Eclectic Collection

These Is My Worlds

These is My Wor-L-ds feels like the best place to start. My uncontested favorite book is These Is My Words, The Diary of Sarah Agnes Prine by Nancy Turner.

Words and Worlds are inseparable. We create worlds only to destroy them with words. A world we believe we know becomes foreign when we hear words that don’t match our understanding of what is true for us.

As easy as it is to add a L to words and make it worlds, we effortlessly alter our reality by allowing life to change. Yet, it’s what frightens many of us the most.

In an artless and endearing account, with shocking grammar and no memory of a schoolroom, Sarah shows us the power of words.

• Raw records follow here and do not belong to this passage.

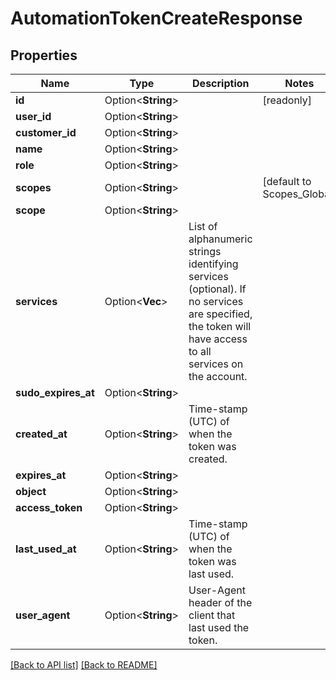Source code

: # AutomationTokenCreateResponse

## Properties

Name | Type | Description | Notes
------------ | ------------- | ------------- | -------------
**id** | Option<**String**> |  | [readonly]
**user_id** | Option<**String**> |  | 
**customer_id** | Option<**String**> |  | 
**name** | Option<**String**> |  | 
**role** | Option<**String**> |  | 
**scopes** | Option<**String**> |  | [default to Scopes_Global]
**scope** | Option<**String**> |  | 
**services** | Option<**Vec<String>**> | List of alphanumeric strings identifying services (optional). If no services are specified, the token will have access to all services on the account. | 
**sudo_expires_at** | Option<**String**> |  | 
**created_at** | Option<**String**> | Time-stamp (UTC) of when the token was created.  | 
**expires_at** | Option<**String**> |  | 
**object** | Option<**String**> |  | 
**access_token** | Option<**String**> |  | 
**last_used_at** | Option<**String**> | Time-stamp (UTC) of when the token was last used. | 
**user_agent** | Option<**String**> | User-Agent header of the client that last used the token. | 

[[Back to API list]](../README.md#documentation-for-api-endpoints) [[Back to README]](../README.md)


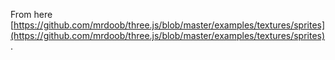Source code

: From here [https://github.com/mrdoob/three.js/blob/master/examples/textures/sprites](https://github.com/mrdoob/three.js/blob/master/examples/textures/sprites).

Her world is unalterably changed numerous times (on one occasion by the devastating words uttered by a dying man) and filled to the brim with heartache, death, battles, and back-breaking labor.

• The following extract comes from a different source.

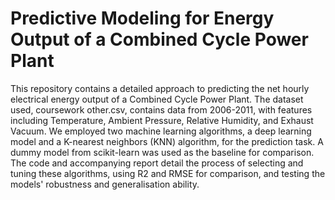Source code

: # Predictive Modeling for Energy Output of a Combined Cycle Power Plant

This repository contains a detailed approach to predicting the net hourly electrical energy output of a Combined Cycle Power Plant. The dataset used, coursework other.csv, contains data from 2006-2011, with features including Temperature, Ambient Pressure, Relative Humidity, and Exhaust Vacuum. We employed two machine learning algorithms, a deep learning model and a K-nearest neighbors (KNN) algorithm, for the prediction task. A dummy model from scikit-learn was used as the baseline for comparison. The code and accompanying report detail the process of selecting and tuning these algorithms, using R2 and RMSE for comparison, and testing the models' robustness and generalisation ability.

Through all the terror, trials and tribulations, she remains plucky, pragmatic, passionate, and funny.

For me, Sarah is the fixed point I look to whenever I feel my world being adjusted on Atlas’ back, whenever I feel an upheaval coming.

We fear our world turning upside down, inside out. We fear losing our routine and reputation. We fear not knowing, or knowing too much. When a marriage ends, we might say I wish I’d known he didn’t love me (the not knowing). Forgetting the rhetorical Does he love me? we kept asking when we were in the marriage (not wanting an answer, for then we would know too much and have no hope).

The frightening, but oddly reassuring, truth is: when we keep going around our life in pointless circles, forces bigger than us become impatient and dispatch their best envoy to move us in the desired direction.

There is nothing as certain as the arrival of Change. It might be delayed, waylaid, and attacked en route, but it eventually shows up at your door on a blustery wind and, despite its bedraggled appearance, proves to be the most illustrious guest you will ever entertain.

Change is aristocratic and imperious in those rags. It’s all about demeanor, not appearance. Change does not take no for an answer, demands a good portion of your time and attention, watches your every move, and wants to go on outings all the time.

It’s exhausting hosting such a persistent guest, but the blessed relief that washes over you when you see the back of Change is so intoxicating, it’s worth the tumultuous times.

You turn back to your life and it is unrecognizable. All the tasks and challenges you undertook, pandering to Change, have altered you and your surroundings.

Much like my beloved Sarah, I’ve accepted that these is my words and my worlds, that transformation is in my speech, in my world, in my soul. I’ve given up fighting so damn hard to know what, or who, is coming next. I’ve trained myself to give the horizon one cursory glance on those days when I fear (needlessly) that Change is striding in my direction. Thereafter, I engage in happy work and forget to worry about things I cannot alter.

Ironically, Change is more likely to come when I’m puttering around, thinking all is well in my wordy world, because catching me unawares is when the resultant upheaval proves most gratifying – to Change and, when the dust settles and I’ve had a hot bath, to me.

Thank you for sharing my world and my words.